(Collected data)
+---+
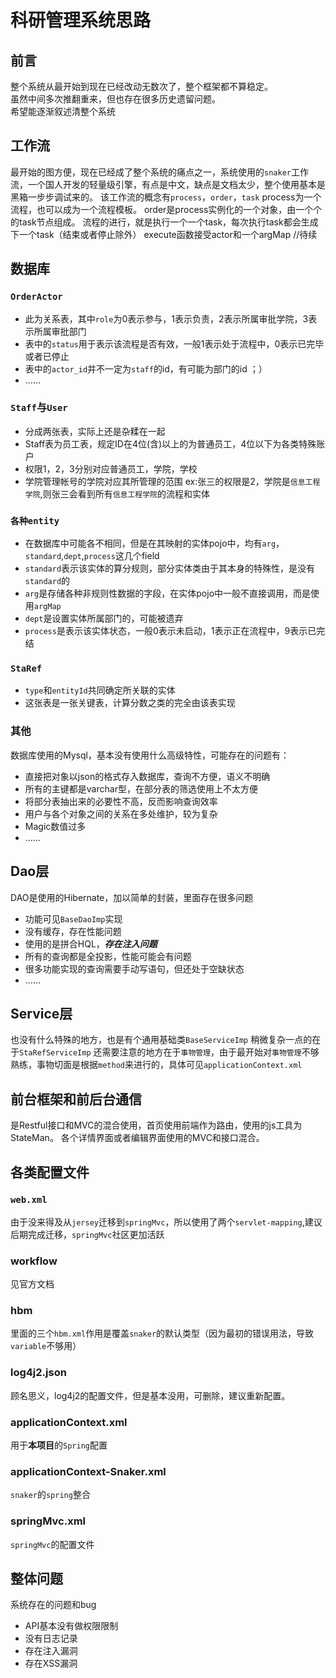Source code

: # 科研管理系统思路

## 前言
整个系统从最开始到现在已经改动无数次了，整个框架都不算稳定。  
虽然中间多次推翻重来，但也存在很多历史遗留问题。  
希望能逐渐叙述清整个系统

## 工作流
最开始的图方便，现在已经成了整个系统的痛点之一，系统使用的`snaker`工作流，一个国人开发的轻量级引擎，有点是中文，缺点是文档太少，整个使用基本是黑箱一步步调试来的。
该工作流的概念有`process`，`order`，`task`
process为一个流程，也可以成为一个流程模板。
order是process实例化的一个对象，由一个个的task节点组成。
流程的进行，就是执行一个一个task，每次执行task都会生成下一个task（结束或者停止除外）
execute函数接受actor和一个argMap
//待续


## 数据库
### `OrderActor`
+ 此为关系表，其中`role`为0表示参与，1表示负责，2表示所属审批学院，3表示所属审批部门
+ 表中的`status`用于表示该流程是否有效，一般1表示处于流程中，0表示已完毕或者已停止
+ 表中的`actor_id`并不一定为`staff`的id，有可能为部门的id ；）
+ ……

### `Staff`与`User`
+ 分成两张表，实际上还是杂糅在一起
+ Staff表为员工表，规定ID在4位(含)以上的为普通员工，4位以下为各类特殊账户
+ 权限1，2，3分别对应普通员工，学院，学校
+ 学院管理帐号的学院对应其所管理的范围 ex:张三的权限是2，学院是`信息工程学院`,则张三会看到所有`信息工程学院`的流程和实体

### `各种entity`
+ 在数据库中可能各不相同，但是在其映射的实体pojo中，均有`arg`，`standard`,`dept`,`process`这几个field
+ `standard`表示该实体的算分规则，部分实体类由于其本身的特殊性，是没有`standard`的
+ `arg`是存储各种非规则性数据的字段，在实体pojo中一般不直接调用，而是使用`argMap`
+ `dept`是设置实体所属部门的，可能被遗弃
+ `process`是表示该实体状态，一般0表示未启动，1表示正在流程中，9表示已完结

### `StaRef`
+ `type`和`entityId`共同确定所关联的实体
+ 这张表是一张关键表，计算分数之类的完全由该表实现


### 其他
数据库使用的Mysql，基本没有使用什么高级特性，可能存在的问题有：
+ 直接把对象以json的格式存入数据库，查询不方便，语义不明确
+ 所有的主键都是varchar型，在部分表的筛选使用上不太方便
+ 将部分表抽出来的必要性不高，反而影响查询效率
+ 用户与各个对象之间的关系在多处维护，较为复杂
+ Magic数值过多
+ ……


## Dao层
DAO是使用的Hibernate，加以简单的封装，里面存在很多问题
+ 功能可见`BaseDaoImp`实现
+ 没有缓存，存在性能问题
+ 使用的是拼合HQL，***存在注入问题***
+ 所有的查询都是全投影，性能可能会有问题
+ 很多功能实现的查询需要手动写语句，但还处于空缺状态
+ ……

## Service层
也没有什么特殊的地方，也是有个通用基础类`BaseServiceImp`
稍微复杂一点的在于`StaRefServiceImp`
还需要注意的地方在于`事物管理`，由于最开始对`事物管理`不够熟练，事物切面是根据`method`来进行的，具体可见`applicationContext.xml`


## 前台框架和前后台通信
是Restful接口和MVC的混合使用，首页使用前端作为路由，使用的js工具为StateMan。
各个详情界面或者编辑界面使用的MVC和接口混合。

## 各类配置文件
### `web.xml`
由于没来得及从`jersey`迁移到`springMvc`，所以使用了两个`servlet-mapping`,建议后期完成迁移，`springMvc`社区更加活跃

### workflow
见官方文档

### hbm
里面的三个`hbm.xml`作用是覆盖`snaker`的默认类型（因为最初的错误用法，导致`variable`不够用）

### log4j2.json
顾名思义，log4j2的配置文件，但是基本没用，可删除，建议重新配置。

### applicationContext.xml
用于**本项目**的`Spring`配置

### applicationContext-Snaker.xml
`snaker`的`spring`整合

### springMvc.xml
`springMvc`的配置文件


## 整体问题
系统存在的问题和bug
+ API基本没有做权限限制
+ 没有日志记录
+ 存在注入漏洞
+ 存在XSS漏洞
+---+
What the task requires: Retype all records exactly as shown above, images excluded.

Answer section:
Source code

: # 科研管理系统思路

## 前言
整个系统从最开始到现在已经改动无数次了，整个框架都不算稳定。  
虽然中间多次推翻重来，但也存在很多历史遗留问题。  
希望能逐渐叙述清整个系统

## 工作流
最开始的图方便，现在已经成了整个系统的痛点之一，系统使用的`snaker`工作流，一个国人开发的轻量级引擎，有点是中文，缺点是文档太少，整个使用基本是黑箱一步步调试来的。
该工作流的概念有`process`，`order`，`task`
process为一个流程，也可以成为一个流程模板。
order是process实例化的一个对象，由一个个的task节点组成。
流程的进行，就是执行一个一个task，每次执行task都会生成下一个task（结束或者停止除外）
execute函数接受actor和一个argMap
//待续


## 数据库
### `OrderActor`
+ 此为关系表，其中`role`为0表示参与，1表示负责，2表示所属审批学院，3表示所属审批部门
+ 表中的`status`用于表示该流程是否有效，一般1表示处于流程中，0表示已完毕或者已停止
+ 表中的`actor_id`并不一定为`staff`的id，有可能为部门的id ；）
+ ……

### `Staff`与`User`
+ 分成两张表，实际上还是杂糅在一起
+ Staff表为员工表，规定ID在4位(含)以上的为普通员工，4位以下为各类特殊账户
+ 权限1，2，3分别对应普通员工，学院，学校
+ 学院管理帐号的学院对应其所管理的范围 ex:张三的权限是2，学院是`信息工程学院`,则张三会看到所有`信息工程学院`的流程和实体

### `各种entity`
+ 在数据库中可能各不相同，但是在其映射的实体pojo中，均有`arg`，`standard`,`dept`,`process`这几个field
+ `standard`表示该实体的算分规则，部分实体类由于其本身的特殊性，是没有`standard`的
+ `arg`是存储各种非规则性数据的字段，在实体pojo中一般不直接调用，而是使用`argMap`
+ `dept`是设置实体所属部门的，可能被遗弃
+ `process`是表示该实体状态，一般0表示未启动，1表示正在流程中，9表示已完结

### `StaRef`
+ `type`和`entityId`共同确定所关联的实体
+ 这张表是一张关键表，计算分数之类的完全由该表实现


### 其他
数据库使用的Mysql，基本没有使用什么高级特性，可能存在的问题有：
+ 直接把对象以json的格式存入数据库，查询不方便，语义不明确
+ 所有的主键都是varchar型，在部分表的筛选使用上不太方便
+ 将部分表抽出来的必要性不高，反而影响查询效率
+ 用户与各个对象之间的关系在多处维护，较为复杂
+ Magic数值过多
+ ……


## Dao层
DAO是使用的Hibernate，加以简单的封装，里面存在很多问题
+ 功能可见`BaseDaoImp`实现
+ 没有缓存，存在性能问题
+ 使用的是拼合HQL，***存在注入问题***
+ 所有的查询都是全投影，性能可能会有问题
+ 很多功能实现的查询需要手动写语句，但还处于空缺状态
+ ……

## Service层
也没有什么特殊的地方，也是有个通用基础类`BaseServiceImp`
稍微复杂一点的在于`StaRefServiceImp`
还需要注意的地方在于`事物管理`，由于最开始对`事物管理`不够熟练，事物切面是根据`method`来进行的，具体可见`applicationContext.xml`


## 前台框架和前后台通信
是Restful接口和MVC的混合使用，首页使用前端作为路由，使用的js工具为StateMan。
各个详情界面或者编辑界面使用的MVC和接口混合。

## 各类配置文件
### `web.xml`
由于没来得及从`jersey`迁移到`springMvc`，所以使用了两个`servlet-mapping`,建议后期完成迁移，`springMvc`社区更加活跃

### workflow
见官方文档

### hbm
里面的三个`hbm.xml`作用是覆盖`snaker`的默认类型（因为最初的错误用法，导致`variable`不够用）

### log4j2.json
顾名思义，log4j2的配置文件，但是基本没用，可删除，建议重新配置。

### applicationContext.xml
用于**本项目**的`Spring`配置

### applicationContext-Snaker.xml
`snaker`的`spring`整合

### springMvc.xml
`springMvc`的配置文件


## 整体问题
系统存在的问题和bug
+ API基本没有做权限限制
+ 没有日志记录
+ 存在注入漏洞
+ 存在XSS漏洞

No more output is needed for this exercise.